A Proposed Design for Distributed Artificial Intelligence

By Matt Mahoney, Dec. 6, 2007

Note: this proposal has been replaced by a newer version.

This document describes a proposed design for an Internet-wide message posting and search service. It implements artificial intelligence as a large collection of narrowly specialized experts and a decentralized infrastructure for getting queries and updates to the right experts. It is implemented as a peer to peer network, where a peer can be either a human or a machine. Each peer has specialized knowledge on a narrow topic and knows other peers who know about related topics. Peers communicate in natural language text.

A distributed message posting service can be used as a search engine, but it makes no distinctions between queries and documents. Messages posted to the service are usually permanent and cannot be deleted. When you post a query, the service returns related documents. Likewise, when you post a document, it returns related queries posted earlier, and forwards the document to the originators of those queries. The protocol does not specify what "related" means, but it could be as simple as matching terms, or might imply a higher level of intelligence. Peers may be configured independently to implement any policy, but the network rewards peers for intelligence and cooperation.

Protocol

Alice has a question about X. Alice asks Bob, who doesn't know the answer, but knows that Charlie is an expert on X. Bob says to Charlie, "Alice asked about X". Charlie replies with the answer ("X=Y") to both Alice and Bob. All three peers now know that X=Y, and also know that Charlie is an expert on X. The conversation is:

Alice -> Bob:          {From Alice at time T1: X?}
Bob -> Charlie:        {From Bob at T2: From Alice at T1: X?}
Charlie -> Alice, Bob: {From Charlie at T3: X=Y}

If Alice later has a question about X, or learns that X=Z, she can retrieve the stored message from Charlie, matching the term "X" and go straight to the expert.

A message has a header, body, and possibly attached files.
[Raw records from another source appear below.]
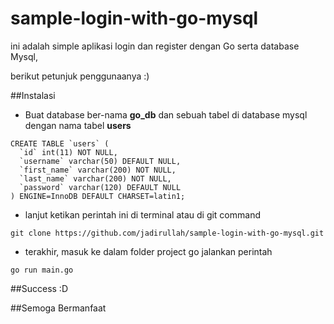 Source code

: # sample-login-with-go-mysql

ini adalah simple aplikasi login dan register dengan Go serta database Mysql,

berikut petunjuk penggunaanya :) 


##Instalasi

- Buat database ber-nama **go_db** dan sebuah tabel di database mysql dengan nama tabel **users**

```
CREATE TABLE `users` (
  `id` int(11) NOT NULL,
  `username` varchar(50) DEFAULT NULL,
  `first_name` varchar(200) NOT NULL,
  `last_name` varchar(200) NOT NULL,
  `password` varchar(120) DEFAULT NULL
) ENGINE=InnoDB DEFAULT CHARSET=latin1;

```

- lanjut ketikan perintah ini di terminal atau di git command

 ```git clone https://github.com/jadirullah/sample-login-with-go-mysql.git```

- terakhir, masuk ke dalam folder project go jalankan perintah 

 ```go run main.go ```



##Success :D

##Semoga Bermanfaat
The header should contain the reply address of the originator and time sent, as well as the addresses and timestamps of any intermediate peers through which the message was routed. The originator and first timestamp uniquely identifies the message.

A peer is not obligated to route incoming messages, but if it does so, it should append its reply address (such as a URL or email address) and the current time to the beginning of the header. The receiving peer should ignore messages where the closest sender's reply address cannot be authenticated, or where the timestamps are out of order. It should delay or ignore messages where the most recent timestamp is in the future according to the receiver's clock. A peer should discard messages that contain its own address (to break routing loops). It should discard copies of messages that contain no new reply addresses in addition to those already seen on other copies.

Distributed Search

Distributed search is not limited by the computing power of a centralized search engine, which limits the size of the index and cached copy of the Internet. Nor is it limited by delays in updating the index. When a document is posted, the index is updated immediately by routing the message to persistent queries and to related peers. A peer could have a client interface to a human. Thus, a query could initiate a conversation.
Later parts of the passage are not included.